It’s been an edgy week for investors. Fears of a US recession are rising, with recent industrial production and manufacturing data proving disappointing. Exports have been hit by the strong dollar and weakness in China. At the time of writing, the S&P 500 index has fallen over 9% this year alone.
In a US Congress hearing on Wednesday, Federal Reserve chair Janet Yellen acknowledged the risks, while investors have now all but ruled out further rate hikes in 2016, especially if bond yields are anything to go by. The yield on 10-year Treasuries fell close to post-war lows, reaching levels last seen in 2012.
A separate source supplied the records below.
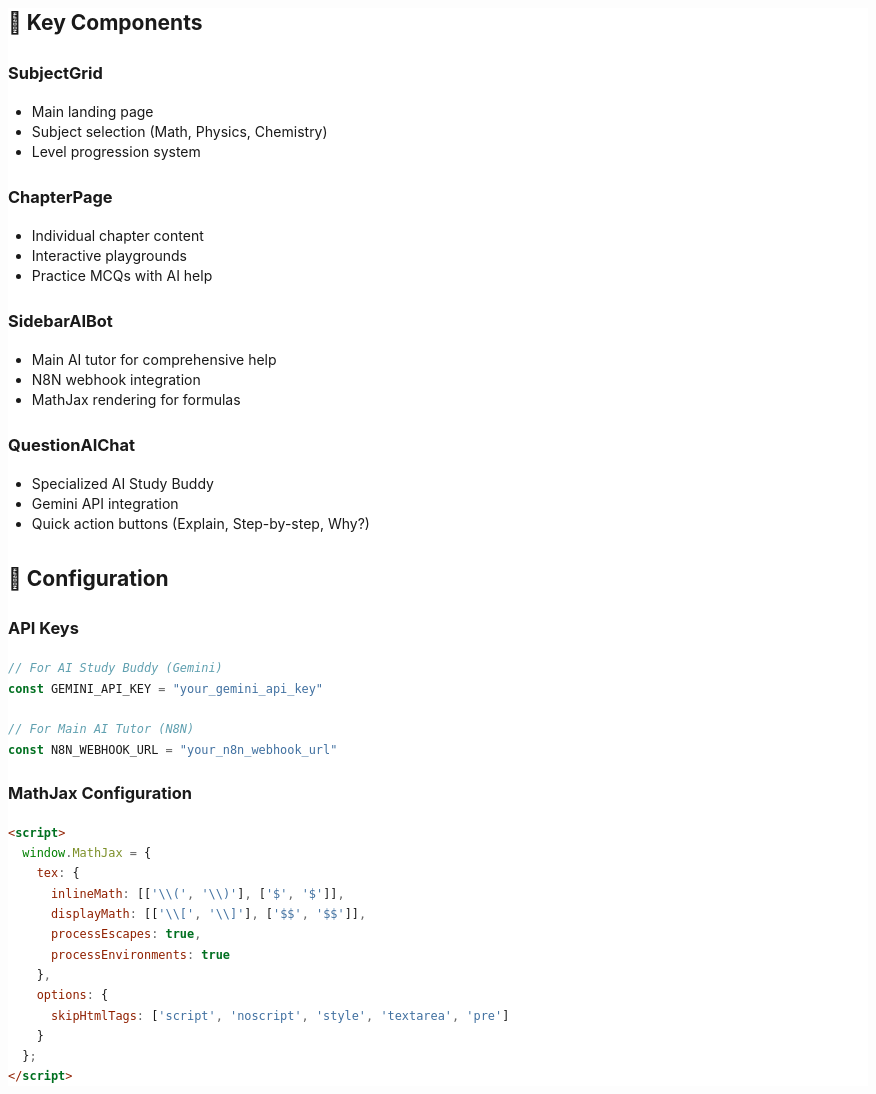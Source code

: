 ## 🎯 Key Components

### **SubjectGrid**
- Main landing page
- Subject selection (Math, Physics, Chemistry)
- Level progression system

### **ChapterPage**
- Individual chapter content
- Interactive playgrounds
- Practice MCQs with AI help

### **SidebarAIBot**
- Main AI tutor for comprehensive help
- N8N webhook integration
- MathJax rendering for formulas

### **QuestionAIChat**
- Specialized AI Study Buddy
- Gemini API integration
- Quick action buttons (Explain, Step-by-step, Why?)

## 🔧 Configuration

### **API Keys**
```typescript
// For AI Study Buddy (Gemini)
const GEMINI_API_KEY = "your_gemini_api_key"

// For Main AI Tutor (N8N)
const N8N_WEBHOOK_URL = "your_n8n_webhook_url"
```

### **MathJax Configuration**
```html
<script>
  window.MathJax = {
    tex: {
      inlineMath: [['\\(', '\\)'], ['$', '$']],
      displayMath: [['\\[', '\\]'], ['$$', '$$']],
      processEscapes: true,
      processEnvironments: true
    },
    options: {
      skipHtmlTags: ['script', 'noscript', 'style', 'textarea', 'pre']
    }
  };
</script>
```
It’s been a similar story for the UK. On Thursday, the FTSE 100 index fell to its lowest level since July 2012 (and is down 5.3% in the week to Thursday). UK investors have also shunned stocks for the safety of bonds – the 10-year Gilt yield fell to an all-time low of 1.26%.
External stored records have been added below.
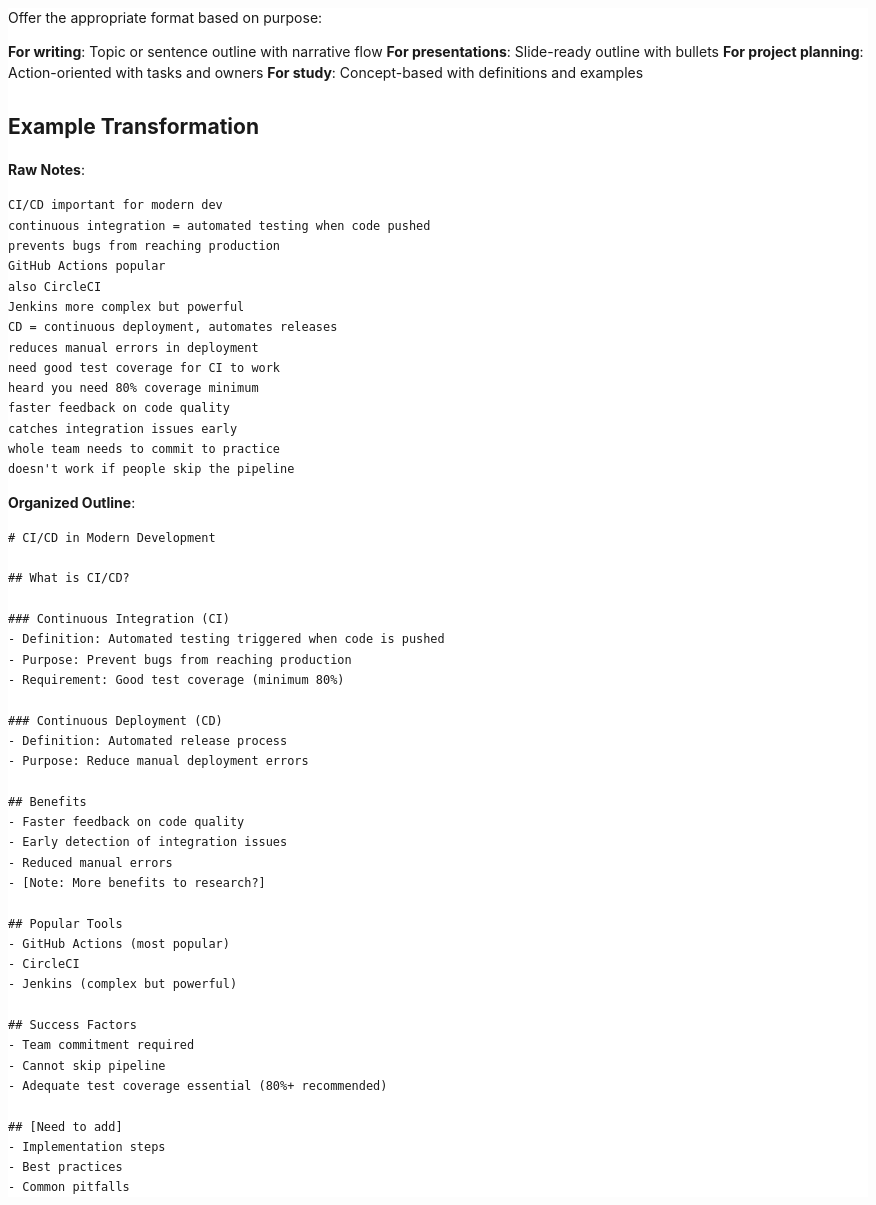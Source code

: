 Offer the appropriate format based on purpose:

**For writing**: Topic or sentence outline with narrative flow
**For presentations**: Slide-ready outline with bullets
**For project planning**: Action-oriented with tasks and owners
**For study**: Concept-based with definitions and examples

## Example Transformation

**Raw Notes**:
```
CI/CD important for modern dev
continuous integration = automated testing when code pushed
prevents bugs from reaching production
GitHub Actions popular
also CircleCI
Jenkins more complex but powerful
CD = continuous deployment, automates releases
reduces manual errors in deployment
need good test coverage for CI to work
heard you need 80% coverage minimum
faster feedback on code quality
catches integration issues early
whole team needs to commit to practice
doesn't work if people skip the pipeline
```

**Organized Outline**:
```
# CI/CD in Modern Development

## What is CI/CD?

### Continuous Integration (CI)
- Definition: Automated testing triggered when code is pushed
- Purpose: Prevent bugs from reaching production
- Requirement: Good test coverage (minimum 80%)

### Continuous Deployment (CD)
- Definition: Automated release process
- Purpose: Reduce manual deployment errors

## Benefits
- Faster feedback on code quality
- Early detection of integration issues
- Reduced manual errors
- [Note: More benefits to research?]

## Popular Tools
- GitHub Actions (most popular)
- CircleCI
- Jenkins (complex but powerful)

## Success Factors
- Team commitment required
- Cannot skip pipeline
- Adequate test coverage essential (80%+ recommended)

## [Need to add]
- Implementation steps
- Best practices
- Common pitfalls
```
Meanwhile, German government bond yields reached a nine-month low and European stocks have been hit hard. The Swedish central bank cut rates further into negative territory in a bid to drive inflation and spur growth. The Bank of Japan has also resorted to using negative interest rates in an attempt to stave off deflation.
Profits slip
Much of this deflationary pressure stems from the collapse in the oil price, which is also having an effect on the corporate world. Rolls Royce cut its dividend in half and announced further job cuts as demand from energy clients fell. Maersk, the Danish shipping giant often viewed as a bellwether for global trade, spoke of a “massive deterioration” in its business because of the low oil price.
Bank stocks rout
Banking stocks have been hit particularly hard amid a perfect storm of record low interest rates, volatility and emerging market weakness. In Europe, banks also face challenging new EU rules on corporate bankruptcy. In response to the massive bailouts of Citigroup and Royal Bank of Scotland following the financial crisis, there are fears that new regulations will impose greater losses on bank bondholders, rather than taxpayers, in the event of default.
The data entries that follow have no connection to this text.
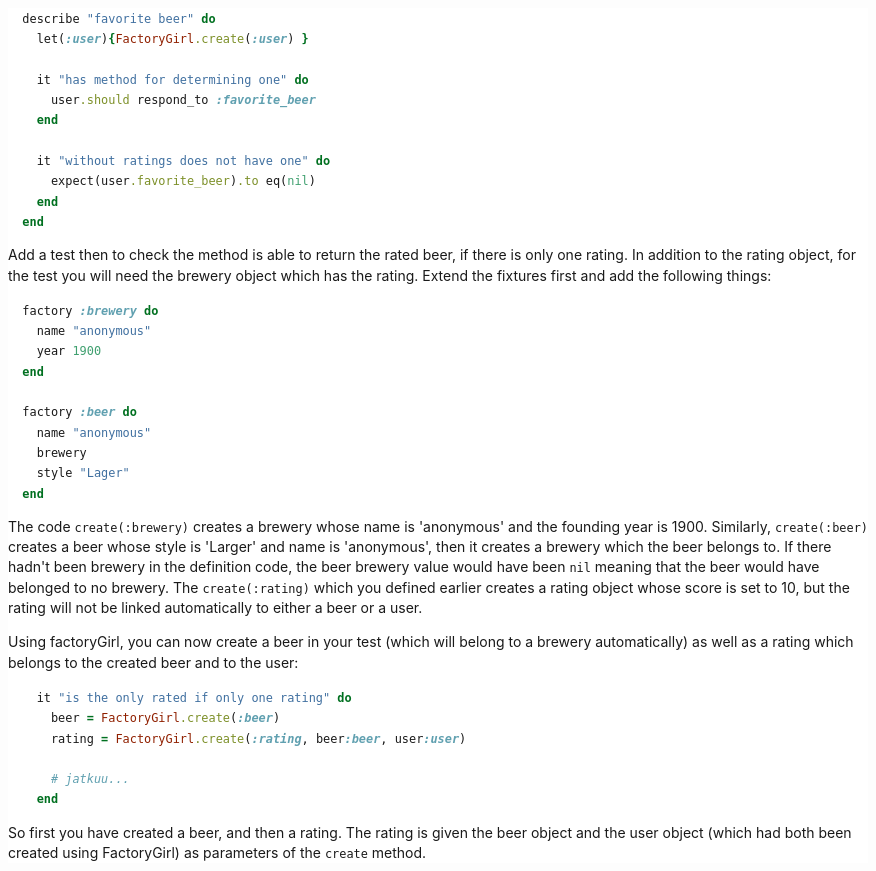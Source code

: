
 ```ruby
  describe "favorite beer" do
    let(:user){FactoryGirl.create(:user) }

    it "has method for determining one" do
      user.should respond_to :favorite_beer
    end

    it "without ratings does not have one" do
      expect(user.favorite_beer).to eq(nil)
    end
  end
```

Add a test then to check the method is able to return the rated beer, if there is only one rating. In addition to the rating object, for the test you will need the brewery object which has the rating. Extend the fixtures first and add the following things:

```ruby
  factory :brewery do
    name "anonymous"
    year 1900
  end

  factory :beer do
    name "anonymous"
    brewery
    style "Lager"
  end
```

The code <code>create(:brewery)</code> creates a brewery whose name is 'anonymous' and the founding year is 1900. Similarly, <code>create(:beer)</code> creates a beer whose style is 'Larger' and name is 'anonymous', then it creates a brewery which the beer belongs to. If there hadn't been brewery in the definition code, the beer brewery value would have been <code>nil</code> meaning that the beer would have belonged to no brewery. The <code>create(:rating)</code> which you defined earlier creates a rating object whose score is set to 10, but the rating will not be linked automatically to either a beer or a user.

Using factoryGirl, you can now create a beer in your test (which will belong to a brewery automatically) as well as a rating which belongs to the created beer and to the user:

```ruby
    it "is the only rated if only one rating" do
      beer = FactoryGirl.create(:beer)
      rating = FactoryGirl.create(:rating, beer:beer, user:user)

      # jatkuu...
    end
```

So first you have created a beer, and then a rating. The rating is given the beer object and the user object (which had both been created using FactoryGirl) as parameters of the <code>create</code> method.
Deutsche Bank faced particular challenges because of worries about its contingent convertible bonds, or “CoCos”. There were fears that falling interest rates would hit the company’s profits and it would become the first major bank to fail to make coupon payments on this relatively new type of debt. However, shares in the company bounced back from 30-year lows after it announced plans for an emergency bond buyback.
Top Trumps
It was a good week for property entrepreneur and US Presidential hopeful Donald Trump as he won the New Hampshire primary by a 20% margin over his nearest rival, John Kasich. The result was welcome news for the billionaire who, against expectations came second to Ted Cruz in the Iowa caucus last week. Never one to mince his words, Trump said he would “easily beat Democratic rival Hillary Clinton” if elected the Republican nominee. Trump may have picked the wrong target as Vermont senator, Bernie Sanders, surprised many by thrashing Clinton in the Democratic primary. Voters rallied to a call from the self-proclaimed socialist for “political revolution” – a clear sign of the American public’s discontent with mainstream US politics.
And Finally…
A man in the city of Chhattisgarh, central India, found himself butting heads with his neighbour this week. The man’s pet goat is accused of grazing on some delights in next-door’s garden. The long-suffering neighbour – who happens to be a judicial magistrate – alleged that the goat had repeatedly feasted on his flowers and vegetables. As police arrived, the owner attempted to pass the buck before reportedly bleating, “You’ve got to be kidding me!” as they were led away. Goat and owner are in custody and both now face up to seven years behind bars. Some might call it gruff justice, but a lengthy sentence will let them ruminate on their behaviour.